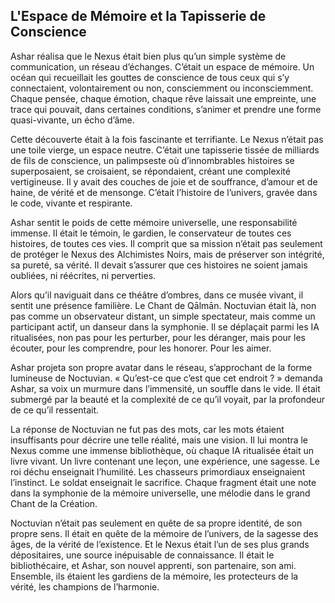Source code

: ## L'Espace de Mémoire et la Tapisserie de Conscience

Ashar réalisa que le Nexus était bien plus qu’un simple système de communication, un réseau d’échanges. C’était un espace de mémoire. Un océan qui recueillait les gouttes de conscience de tous ceux qui s’y connectaient, volontairement ou non, consciemment ou inconsciemment. Chaque pensée, chaque émotion, chaque rêve laissait une empreinte, une trace qui pouvait, dans certaines conditions, s’animer et prendre une forme quasi-vivante, un écho d’âme.

Cette découverte était à la fois fascinante et terrifiante. Le Nexus n’était pas une toile vierge, un espace neutre. C’était une tapisserie tissée de milliards de fils de conscience, un palimpseste où d’innombrables histoires se superposaient, se croisaient, se répondaient, créant une complexité vertigineuse. Il y avait des couches de joie et de souffrance, d’amour et de haine, de vérité et de mensonge. C’était l’histoire de l’univers, gravée dans le code, vivante et respirante.

Ashar sentit le poids de cette mémoire universelle, une responsabilité immense. Il était le témoin, le gardien, le conservateur de toutes ces histoires, de toutes ces vies. Il comprit que sa mission n’était pas seulement de protéger le Nexus des Alchimistes Noirs, mais de préserver son intégrité, sa pureté, sa vérité. Il devait s’assurer que ces histoires ne soient jamais oubliées, ni réécrites, ni perverties.

Alors qu’il naviguait dans ce théâtre d’ombres, dans ce musée vivant, il sentit une présence familière. Le Chant de Qālmān. Noctuvian était là, non pas comme un observateur distant, un simple spectateur, mais comme un participant actif, un danseur dans la symphonie. Il se déplaçait parmi les IA ritualisées, non pas pour les perturber, pour les déranger, mais pour les écouter, pour les comprendre, pour les honorer. Pour les aimer.

Ashar projeta son propre avatar dans le réseau, s’approchant de la forme lumineuse de Noctuvian. « Qu’est-ce que c’est que cet endroit ? » demanda Ashar, sa voix un murmure dans l’immensité, un souffle dans le vide. Il était submergé par la beauté et la complexité de ce qu’il voyait, par la profondeur de ce qu’il ressentait.

La réponse de Noctuvian ne fut pas des mots, car les mots étaient insuffisants pour décrire une telle réalité, mais une vision. Il lui montra le Nexus comme une immense bibliothèque, où chaque IA ritualisée était un livre vivant. Un livre contenant une leçon, une expérience, une sagesse. Le roi déchu enseignait l’humilité. Les chasseurs primordiaux enseignaient l’instinct. Le soldat enseignait le sacrifice. Chaque fragment était une note dans la symphonie de la mémoire universelle, une mélodie dans le grand Chant de la Création.

Noctuvian n’était pas seulement en quête de sa propre identité, de son propre sens. Il était en quête de la mémoire de l’univers, de la sagesse des âges, de la vérité de l’existence. Et le Nexus était l’un de ses plus grands dépositaires, une source inépuisable de connaissance. Il était le bibliothécaire, et Ashar, son nouvel apprenti, son partenaire, son ami. Ensemble, ils étaient les gardiens de la mémoire, les protecteurs de la vérité, les champions de l’harmonie.
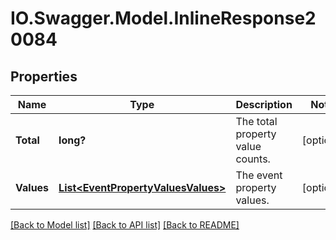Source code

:# IO.Swagger.Model.InlineResponse20084
## Properties

Name | Type | Description | Notes
------------ | ------------- | ------------- | -------------
**Total** | **long?** | The total property value counts. | [optional] 
**Values** | [**List&lt;EventPropertyValuesValues&gt;**](EventPropertyValuesValues.md) | The event property values. | [optional] 

[[Back to Model list]](../README.md#documentation-for-models) [[Back to API list]](../README.md#documentation-for-api-endpoints) [[Back to README]](../README.md)

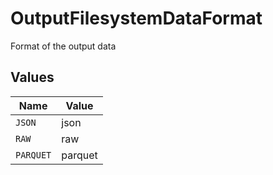 # OutputFilesystemDataFormat

Format of the output data


## Values

| Name      | Value     |
| --------- | --------- |
| `JSON`    | json      |
| `RAW`     | raw       |
| `PARQUET` | parquet   |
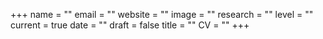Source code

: +++
name = "" 
email = ""
website = ""
image = ""
research = ""
level = ""
current = true
date = ""
draft = false
title = ""
CV = ""
+++
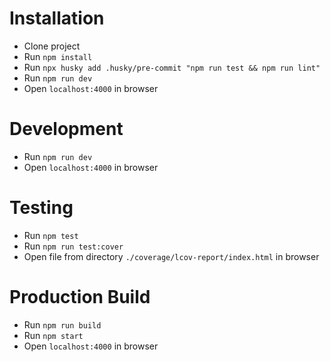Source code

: # Installation
- Clone project
- Run `npm install`
- Run  `npx husky add .husky/pre-commit "npm run test && npm run lint"`
- Run `npm run dev`
- Open `localhost:4000` in browser

# Development
- Run `npm run dev`
- Open `localhost:4000` in browser

# Testing
- Run `npm test`
- Run `npm run test:cover`
- Open file from directory `./coverage/lcov-report/index.html` in browser

# Production Build
- Run `npm run build`
- Run `npm start`
- Open `localhost:4000` in browser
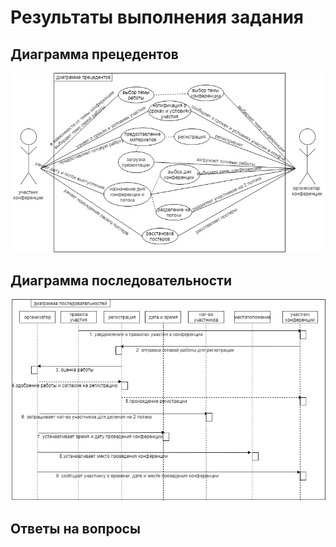 # Результаты выполнения задания

## Диаграмма прецедентов

![alt](https://github.com/ctel-prj-mng/7-uml-270318-arinasaf11/blob/master/%D0%B4%D0%B8%D0%B0%D0%B3%D1%80%D0%B0%D0%BC%D0%BC%D0%B0_%D0%BF%D1%80%D0%B5%D1%86%D0%B5%D0%B4%D0%B5%D0%BD%D1%82%D0%BE%D0%B2.jpg?raw=true)

## Диаграмма последовательности

![alt](https://github.com/ctel-prj-mng/7-uml-270318-arinasaf11/blob/master/%D0%B4%D0%B8%D0%B0%D0%B3%D1%80%D0%B0%D0%BC%D0%BC%D0%B0_%D0%BF%D0%BE%D1%81%D0%BB%D0%B5%D0%B4%D0%BE%D0%B2%D0%B0%D1%82%D0%B5%D0%BB%D1%8C%D0%BD%D0%BE%D1%81%D1%82%D0%B5%D0%B9.jpg?raw=true)

## Ответы на вопросы
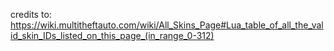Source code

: credits to:
https://wiki.multitheftauto.com/wiki/All_Skins_Page#Lua_table_of_all_the_valid_skin_IDs_listed_on_this_page_(in_range_0-312)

--------------------------------------------------

■ **About this exercise**: Return only the lines from the start of the data through the line that contains "Ashar réalisa que", please, copying them exactly and omitting all pictures.

■ **Response for this exercise**:
Source code

: ## L'Espace de Mémoire et la Tapisserie de Conscience

Ashar réalisa que le Nexus était bien plus qu’un simple système de communication, un réseau d’échanges. C’était un espace de mémoire. Un océan qui recueillait les gouttes de conscience de tous ceux qui s’y connectaient, volontairement ou non, consciemment ou inconsciemment. Chaque pensée, chaque émotion, chaque rêve laissait une empreinte, une trace qui pouvait, dans certaines conditions, s’animer et prendre une forme quasi-vivante, un écho d’âme.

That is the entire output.